BEGIN

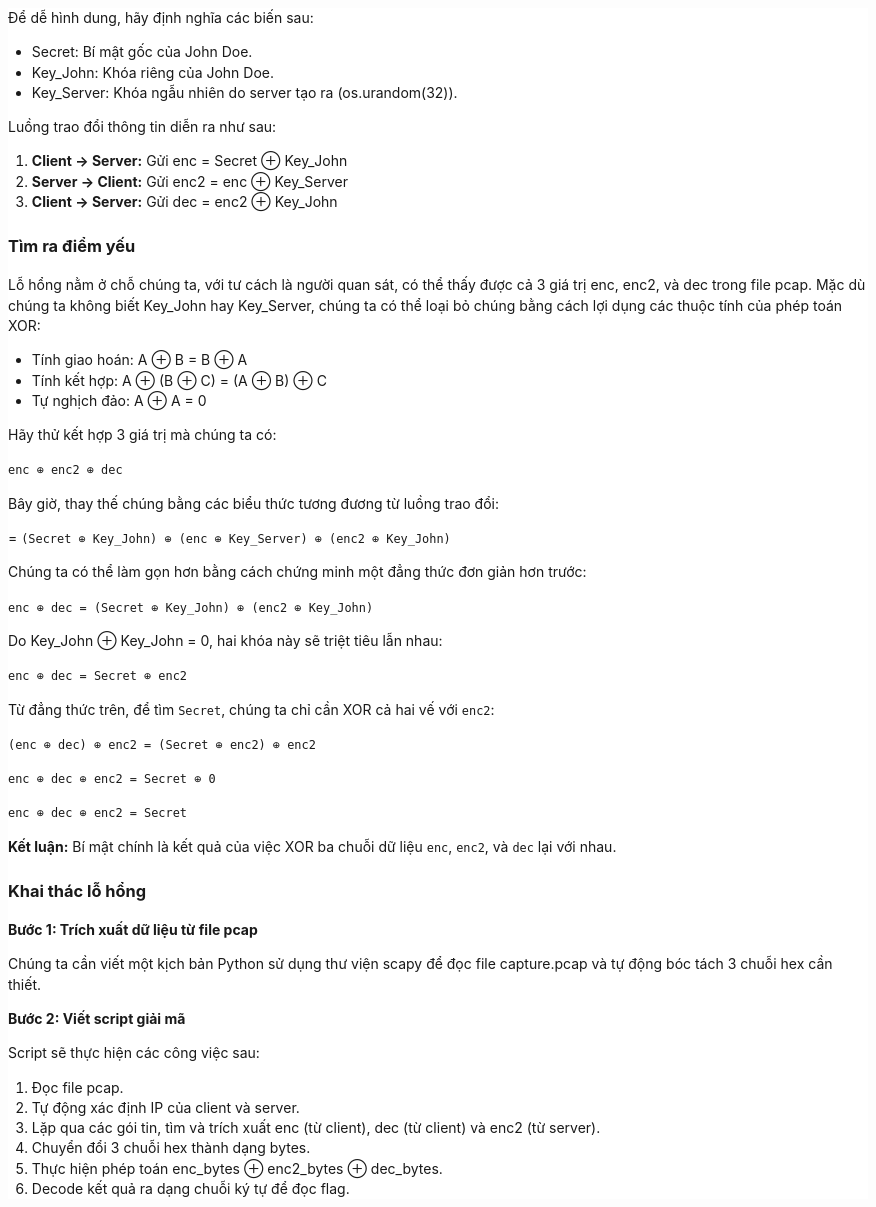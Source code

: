 Để dễ hình dung, hãy định nghĩa các biến sau:

- Secret: Bí mật gốc của John Doe.
- Key_John: Khóa riêng của John Doe.
- Key_Server: Khóa ngẫu nhiên do server tạo ra (os.urandom(32)).

Luồng trao đổi thông tin diễn ra như sau:

1. **Client -> Server:** Gửi enc = Secret ⊕ Key_John
2. **Server -> Client:** Gửi enc2 = enc ⊕ Key_Server
3. **Client -> Server:** Gửi dec = enc2 ⊕ Key_John

### Tìm ra điểm yếu

Lỗ hổng nằm ở chỗ chúng ta, với tư cách là người quan sát, có thể thấy được cả 3 giá trị enc, enc2, và dec trong file pcap. Mặc dù chúng ta không biết Key_John hay Key_Server, chúng ta có thể loại bỏ chúng bằng cách lợi dụng các thuộc tính của phép toán XOR:

- Tính giao hoán: A ⊕ B = B ⊕ A
- Tính kết hợp: A ⊕ (B ⊕ C) = (A ⊕ B) ⊕ C
- Tự nghịch đảo: A ⊕ A = 0

Hãy thử kết hợp 3 giá trị mà chúng ta có:

`enc ⊕ enc2 ⊕ dec`

Bây giờ, thay thế chúng bằng các biểu thức tương đương từ luồng trao đổi:

= `(Secret ⊕ Key_John) ⊕ (enc ⊕ Key_Server) ⊕ (enc2 ⊕ Key_John)`

Chúng ta có thể làm gọn hơn bằng cách chứng minh một đẳng thức đơn giản hơn trước:

`enc ⊕ dec = (Secret ⊕ Key_John) ⊕ (enc2 ⊕ Key_John)`

Do Key_John ⊕ Key_John = 0, hai khóa này sẽ triệt tiêu lẫn nhau:

`enc ⊕ dec = Secret ⊕ enc2`

Từ đẳng thức trên, để tìm `Secret`, chúng ta chỉ cần XOR cả hai vế với `enc2`:

`(enc ⊕ dec) ⊕ enc2 = (Secret ⊕ enc2) ⊕ enc2`

`enc ⊕ dec ⊕ enc2 = Secret ⊕ 0`

`enc ⊕ dec ⊕ enc2 = Secret`

**Kết luận:** Bí mật chính là kết quả của việc XOR ba chuỗi dữ liệu `enc`, `enc2`, và `dec` lại với nhau.

### Khai thác lỗ hổng

**Bước 1: Trích xuất dữ liệu từ file pcap**

Chúng ta cần viết một kịch bản Python sử dụng thư viện scapy để đọc file capture.pcap và tự động bóc tách 3 chuỗi hex cần thiết.

**Bước 2: Viết script giải mã**

Script sẽ thực hiện các công việc sau:

1. Đọc file pcap.
2. Tự động xác định IP của client và server.
3. Lặp qua các gói tin, tìm và trích xuất enc (từ client), dec (từ client) và enc2 (từ server).
4. Chuyển đổi 3 chuỗi hex thành dạng bytes.
5. Thực hiện phép toán enc_bytes ⊕ enc2_bytes ⊕ dec_bytes.
6. Decode kết quả ra dạng chuỗi ký tự để đọc flag.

END

• _TRY IT_
Repeat only what runs from the first line of the records above to the line with "từ file pcap**", both included, word for word, minus the pictures.

• _WRITTEN SOLUTION_
Source code

: Để dễ hình dung, hãy định nghĩa các biến sau:

- Secret: Bí mật gốc của John Doe.
- Key_John: Khóa riêng của John Doe.
- Key_Server: Khóa ngẫu nhiên do server tạo ra (os.urandom(32)).

Luồng trao đổi thông tin diễn ra như sau:

1. **Client -> Server:** Gửi enc = Secret ⊕ Key_John
2. **Server -> Client:** Gửi enc2 = enc ⊕ Key_Server
3. **Client -> Server:** Gửi dec = enc2 ⊕ Key_John

### Tìm ra điểm yếu

Lỗ hổng nằm ở chỗ chúng ta, với tư cách là người quan sát, có thể thấy được cả 3 giá trị enc, enc2, và dec trong file pcap. Mặc dù chúng ta không biết Key_John hay Key_Server, chúng ta có thể loại bỏ chúng bằng cách lợi dụng các thuộc tính của phép toán XOR:

- Tính giao hoán: A ⊕ B = B ⊕ A
- Tính kết hợp: A ⊕ (B ⊕ C) = (A ⊕ B) ⊕ C
- Tự nghịch đảo: A ⊕ A = 0

Hãy thử kết hợp 3 giá trị mà chúng ta có:

`enc ⊕ enc2 ⊕ dec`

Bây giờ, thay thế chúng bằng các biểu thức tương đương từ luồng trao đổi:

= `(Secret ⊕ Key_John) ⊕ (enc ⊕ Key_Server) ⊕ (enc2 ⊕ Key_John)`

Chúng ta có thể làm gọn hơn bằng cách chứng minh một đẳng thức đơn giản hơn trước:

`enc ⊕ dec = (Secret ⊕ Key_John) ⊕ (enc2 ⊕ Key_John)`

Do Key_John ⊕ Key_John = 0, hai khóa này sẽ triệt tiêu lẫn nhau:

`enc ⊕ dec = Secret ⊕ enc2`

Từ đẳng thức trên, để tìm `Secret`, chúng ta chỉ cần XOR cả hai vế với `enc2`:

`(enc ⊕ dec) ⊕ enc2 = (Secret ⊕ enc2) ⊕ enc2`

`enc ⊕ dec ⊕ enc2 = Secret ⊕ 0`

`enc ⊕ dec ⊕ enc2 = Secret`

**Kết luận:** Bí mật chính là kết quả của việc XOR ba chuỗi dữ liệu `enc`, `enc2`, và `dec` lại với nhau.

### Khai thác lỗ hổng

**Bước 1: Trích xuất dữ liệu từ file pcap**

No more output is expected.